(WORK REQUIRED):
What is the number of lines below that contain the string "align"? Give it and nothing else.
[RECORDS TO PROCESS Boundary: Start]
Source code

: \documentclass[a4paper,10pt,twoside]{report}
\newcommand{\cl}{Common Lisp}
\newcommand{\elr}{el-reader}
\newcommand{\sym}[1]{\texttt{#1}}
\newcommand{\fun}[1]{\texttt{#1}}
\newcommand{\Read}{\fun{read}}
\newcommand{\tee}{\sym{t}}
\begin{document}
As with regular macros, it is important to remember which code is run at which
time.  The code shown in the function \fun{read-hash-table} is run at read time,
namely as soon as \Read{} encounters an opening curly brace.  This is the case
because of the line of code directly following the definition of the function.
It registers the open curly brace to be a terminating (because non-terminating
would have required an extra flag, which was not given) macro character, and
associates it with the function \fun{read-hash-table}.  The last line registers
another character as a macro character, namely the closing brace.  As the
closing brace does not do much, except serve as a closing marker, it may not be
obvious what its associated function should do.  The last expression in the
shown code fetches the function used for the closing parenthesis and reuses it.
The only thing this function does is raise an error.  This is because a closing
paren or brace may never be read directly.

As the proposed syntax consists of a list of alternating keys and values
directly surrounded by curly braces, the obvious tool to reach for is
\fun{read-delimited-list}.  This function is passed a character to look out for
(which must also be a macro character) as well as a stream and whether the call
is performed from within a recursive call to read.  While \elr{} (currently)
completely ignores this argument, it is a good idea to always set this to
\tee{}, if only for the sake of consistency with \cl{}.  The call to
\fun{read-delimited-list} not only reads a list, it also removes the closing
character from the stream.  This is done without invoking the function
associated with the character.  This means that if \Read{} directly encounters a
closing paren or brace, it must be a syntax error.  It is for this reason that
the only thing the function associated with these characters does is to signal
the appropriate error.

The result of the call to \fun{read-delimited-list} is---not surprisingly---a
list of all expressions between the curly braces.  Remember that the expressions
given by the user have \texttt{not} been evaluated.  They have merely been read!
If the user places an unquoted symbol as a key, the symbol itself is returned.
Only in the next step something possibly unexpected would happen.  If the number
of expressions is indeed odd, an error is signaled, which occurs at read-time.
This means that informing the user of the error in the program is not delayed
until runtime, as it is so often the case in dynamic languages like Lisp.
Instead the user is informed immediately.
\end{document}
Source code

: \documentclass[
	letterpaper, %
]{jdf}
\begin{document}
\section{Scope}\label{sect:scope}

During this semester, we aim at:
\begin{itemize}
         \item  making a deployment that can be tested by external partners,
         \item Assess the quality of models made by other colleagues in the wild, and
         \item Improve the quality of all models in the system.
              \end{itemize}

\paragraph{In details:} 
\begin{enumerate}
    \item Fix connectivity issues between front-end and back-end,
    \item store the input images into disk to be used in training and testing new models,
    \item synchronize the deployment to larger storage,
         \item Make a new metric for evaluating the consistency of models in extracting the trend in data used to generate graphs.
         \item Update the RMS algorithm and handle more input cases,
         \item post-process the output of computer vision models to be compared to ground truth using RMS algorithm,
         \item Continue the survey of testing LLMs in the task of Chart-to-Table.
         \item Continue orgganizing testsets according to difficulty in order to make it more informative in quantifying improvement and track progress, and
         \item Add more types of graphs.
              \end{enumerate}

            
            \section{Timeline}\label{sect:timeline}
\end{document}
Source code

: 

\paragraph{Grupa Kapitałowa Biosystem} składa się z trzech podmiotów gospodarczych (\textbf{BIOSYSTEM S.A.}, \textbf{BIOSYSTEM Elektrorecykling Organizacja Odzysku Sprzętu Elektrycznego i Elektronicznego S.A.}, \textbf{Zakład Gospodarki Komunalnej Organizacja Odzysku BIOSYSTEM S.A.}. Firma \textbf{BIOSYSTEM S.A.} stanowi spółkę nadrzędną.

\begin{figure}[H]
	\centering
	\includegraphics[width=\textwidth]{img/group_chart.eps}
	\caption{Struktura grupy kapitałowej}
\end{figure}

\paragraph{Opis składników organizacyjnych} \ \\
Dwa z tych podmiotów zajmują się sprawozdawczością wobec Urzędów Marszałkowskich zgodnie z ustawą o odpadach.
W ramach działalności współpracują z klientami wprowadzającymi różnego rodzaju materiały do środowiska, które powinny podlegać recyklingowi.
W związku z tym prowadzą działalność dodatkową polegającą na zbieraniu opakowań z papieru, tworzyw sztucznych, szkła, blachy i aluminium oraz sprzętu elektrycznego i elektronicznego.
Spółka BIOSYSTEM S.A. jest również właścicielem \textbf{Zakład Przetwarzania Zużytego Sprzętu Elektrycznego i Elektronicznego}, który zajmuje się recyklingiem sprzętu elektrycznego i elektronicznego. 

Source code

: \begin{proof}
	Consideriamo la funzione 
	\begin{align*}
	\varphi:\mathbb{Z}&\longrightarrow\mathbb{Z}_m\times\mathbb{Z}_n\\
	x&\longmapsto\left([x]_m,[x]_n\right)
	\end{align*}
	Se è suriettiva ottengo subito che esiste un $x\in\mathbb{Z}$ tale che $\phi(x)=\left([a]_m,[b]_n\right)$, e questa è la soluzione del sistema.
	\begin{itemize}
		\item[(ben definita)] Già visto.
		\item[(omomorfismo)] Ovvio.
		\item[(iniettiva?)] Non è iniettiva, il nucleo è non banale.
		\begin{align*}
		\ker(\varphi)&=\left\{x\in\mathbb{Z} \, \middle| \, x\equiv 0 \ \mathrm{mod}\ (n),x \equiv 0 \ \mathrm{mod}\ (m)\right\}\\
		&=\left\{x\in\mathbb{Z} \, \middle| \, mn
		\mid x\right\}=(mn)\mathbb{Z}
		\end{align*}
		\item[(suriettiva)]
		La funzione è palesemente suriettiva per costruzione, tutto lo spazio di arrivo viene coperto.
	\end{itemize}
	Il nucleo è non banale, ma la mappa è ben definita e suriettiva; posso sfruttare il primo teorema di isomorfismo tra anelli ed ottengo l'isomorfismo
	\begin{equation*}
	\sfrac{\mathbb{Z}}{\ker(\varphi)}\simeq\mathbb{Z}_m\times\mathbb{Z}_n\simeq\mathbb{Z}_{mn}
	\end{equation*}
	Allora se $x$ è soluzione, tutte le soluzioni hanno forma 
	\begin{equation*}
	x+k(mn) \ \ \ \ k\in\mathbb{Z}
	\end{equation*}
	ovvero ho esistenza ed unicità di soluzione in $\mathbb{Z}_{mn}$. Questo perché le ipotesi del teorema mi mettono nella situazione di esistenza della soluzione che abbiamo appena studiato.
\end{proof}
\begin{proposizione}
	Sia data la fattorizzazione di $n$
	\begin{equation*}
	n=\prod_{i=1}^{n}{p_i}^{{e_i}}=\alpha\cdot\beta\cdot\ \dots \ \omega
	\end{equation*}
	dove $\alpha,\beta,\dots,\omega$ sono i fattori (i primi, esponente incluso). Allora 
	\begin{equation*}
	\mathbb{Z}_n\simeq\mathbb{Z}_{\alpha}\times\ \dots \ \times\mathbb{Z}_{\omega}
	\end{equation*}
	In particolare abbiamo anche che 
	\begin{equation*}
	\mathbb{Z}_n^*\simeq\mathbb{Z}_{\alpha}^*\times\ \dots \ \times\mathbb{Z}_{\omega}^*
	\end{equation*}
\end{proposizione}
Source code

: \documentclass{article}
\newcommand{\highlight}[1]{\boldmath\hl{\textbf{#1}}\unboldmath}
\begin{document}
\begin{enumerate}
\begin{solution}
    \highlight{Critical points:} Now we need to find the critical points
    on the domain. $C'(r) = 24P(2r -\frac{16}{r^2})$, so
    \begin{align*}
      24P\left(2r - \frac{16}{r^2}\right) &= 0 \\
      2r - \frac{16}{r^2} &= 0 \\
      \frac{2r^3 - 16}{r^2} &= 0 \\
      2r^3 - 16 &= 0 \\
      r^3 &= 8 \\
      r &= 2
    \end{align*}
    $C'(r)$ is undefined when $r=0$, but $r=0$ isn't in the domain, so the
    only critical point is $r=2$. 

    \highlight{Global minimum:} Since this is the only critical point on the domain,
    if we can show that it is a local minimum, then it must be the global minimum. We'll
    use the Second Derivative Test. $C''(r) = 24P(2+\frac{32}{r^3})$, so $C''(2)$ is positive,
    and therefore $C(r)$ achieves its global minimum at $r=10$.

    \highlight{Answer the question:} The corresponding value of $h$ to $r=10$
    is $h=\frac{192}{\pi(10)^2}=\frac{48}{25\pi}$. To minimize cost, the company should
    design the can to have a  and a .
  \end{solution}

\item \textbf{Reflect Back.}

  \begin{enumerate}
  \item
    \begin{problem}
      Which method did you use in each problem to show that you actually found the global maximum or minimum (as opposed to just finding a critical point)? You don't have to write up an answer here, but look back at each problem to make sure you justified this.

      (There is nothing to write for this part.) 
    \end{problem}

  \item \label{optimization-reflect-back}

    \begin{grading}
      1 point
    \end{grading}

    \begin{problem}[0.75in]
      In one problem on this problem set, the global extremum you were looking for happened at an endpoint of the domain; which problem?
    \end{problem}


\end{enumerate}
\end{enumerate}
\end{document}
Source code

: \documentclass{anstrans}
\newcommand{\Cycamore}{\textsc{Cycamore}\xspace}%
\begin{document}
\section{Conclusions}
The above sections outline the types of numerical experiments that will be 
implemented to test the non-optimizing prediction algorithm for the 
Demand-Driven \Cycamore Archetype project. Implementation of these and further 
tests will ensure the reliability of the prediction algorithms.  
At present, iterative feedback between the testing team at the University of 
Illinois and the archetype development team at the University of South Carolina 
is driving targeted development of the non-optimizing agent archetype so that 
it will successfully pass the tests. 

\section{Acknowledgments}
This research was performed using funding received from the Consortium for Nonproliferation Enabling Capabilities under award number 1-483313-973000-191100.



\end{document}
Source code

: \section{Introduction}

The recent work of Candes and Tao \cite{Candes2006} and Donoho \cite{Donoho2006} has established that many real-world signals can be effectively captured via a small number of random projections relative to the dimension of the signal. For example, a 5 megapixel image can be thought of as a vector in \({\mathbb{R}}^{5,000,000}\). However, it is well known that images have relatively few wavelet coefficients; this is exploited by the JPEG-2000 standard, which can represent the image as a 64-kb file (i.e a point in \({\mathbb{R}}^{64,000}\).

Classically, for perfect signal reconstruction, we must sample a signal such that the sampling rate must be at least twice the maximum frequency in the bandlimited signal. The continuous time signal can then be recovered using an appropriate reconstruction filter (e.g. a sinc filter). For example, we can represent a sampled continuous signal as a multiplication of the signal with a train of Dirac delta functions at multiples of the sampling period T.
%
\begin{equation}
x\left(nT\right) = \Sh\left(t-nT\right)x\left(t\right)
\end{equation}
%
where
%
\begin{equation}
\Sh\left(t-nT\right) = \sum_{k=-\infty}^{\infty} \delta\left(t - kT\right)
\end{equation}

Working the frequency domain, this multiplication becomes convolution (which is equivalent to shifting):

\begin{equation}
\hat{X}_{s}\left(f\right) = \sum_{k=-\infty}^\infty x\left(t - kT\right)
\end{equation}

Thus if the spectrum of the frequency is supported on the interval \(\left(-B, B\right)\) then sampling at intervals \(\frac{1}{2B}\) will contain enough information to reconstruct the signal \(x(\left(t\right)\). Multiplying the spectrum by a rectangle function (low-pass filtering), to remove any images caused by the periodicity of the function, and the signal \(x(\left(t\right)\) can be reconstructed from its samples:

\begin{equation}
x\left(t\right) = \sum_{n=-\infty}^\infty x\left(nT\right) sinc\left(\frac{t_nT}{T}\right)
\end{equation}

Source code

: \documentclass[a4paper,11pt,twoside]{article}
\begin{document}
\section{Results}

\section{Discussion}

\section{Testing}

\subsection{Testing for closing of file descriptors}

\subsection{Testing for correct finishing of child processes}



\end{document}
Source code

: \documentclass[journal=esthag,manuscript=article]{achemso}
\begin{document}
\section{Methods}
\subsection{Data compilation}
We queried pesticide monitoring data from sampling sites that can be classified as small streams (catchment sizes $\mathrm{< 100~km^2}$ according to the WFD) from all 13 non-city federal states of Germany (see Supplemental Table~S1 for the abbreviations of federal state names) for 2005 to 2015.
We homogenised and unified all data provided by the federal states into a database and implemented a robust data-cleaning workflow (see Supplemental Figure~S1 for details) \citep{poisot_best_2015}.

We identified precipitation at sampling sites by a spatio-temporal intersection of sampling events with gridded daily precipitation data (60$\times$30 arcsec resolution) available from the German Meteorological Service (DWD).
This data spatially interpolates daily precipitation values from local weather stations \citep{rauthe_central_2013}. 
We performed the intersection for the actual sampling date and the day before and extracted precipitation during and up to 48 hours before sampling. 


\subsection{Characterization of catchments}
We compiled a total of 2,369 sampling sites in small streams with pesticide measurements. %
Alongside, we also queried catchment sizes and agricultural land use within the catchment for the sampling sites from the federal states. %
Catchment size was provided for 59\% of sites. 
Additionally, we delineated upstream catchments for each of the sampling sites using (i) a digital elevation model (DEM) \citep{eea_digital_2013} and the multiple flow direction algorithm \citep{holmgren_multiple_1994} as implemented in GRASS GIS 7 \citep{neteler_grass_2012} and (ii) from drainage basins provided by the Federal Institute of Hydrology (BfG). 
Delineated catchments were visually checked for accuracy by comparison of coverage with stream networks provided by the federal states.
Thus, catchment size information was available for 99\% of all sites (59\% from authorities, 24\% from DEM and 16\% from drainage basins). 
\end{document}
[RECORDS TO PROCESS Boundary: End]
(TASK ANSWER):
6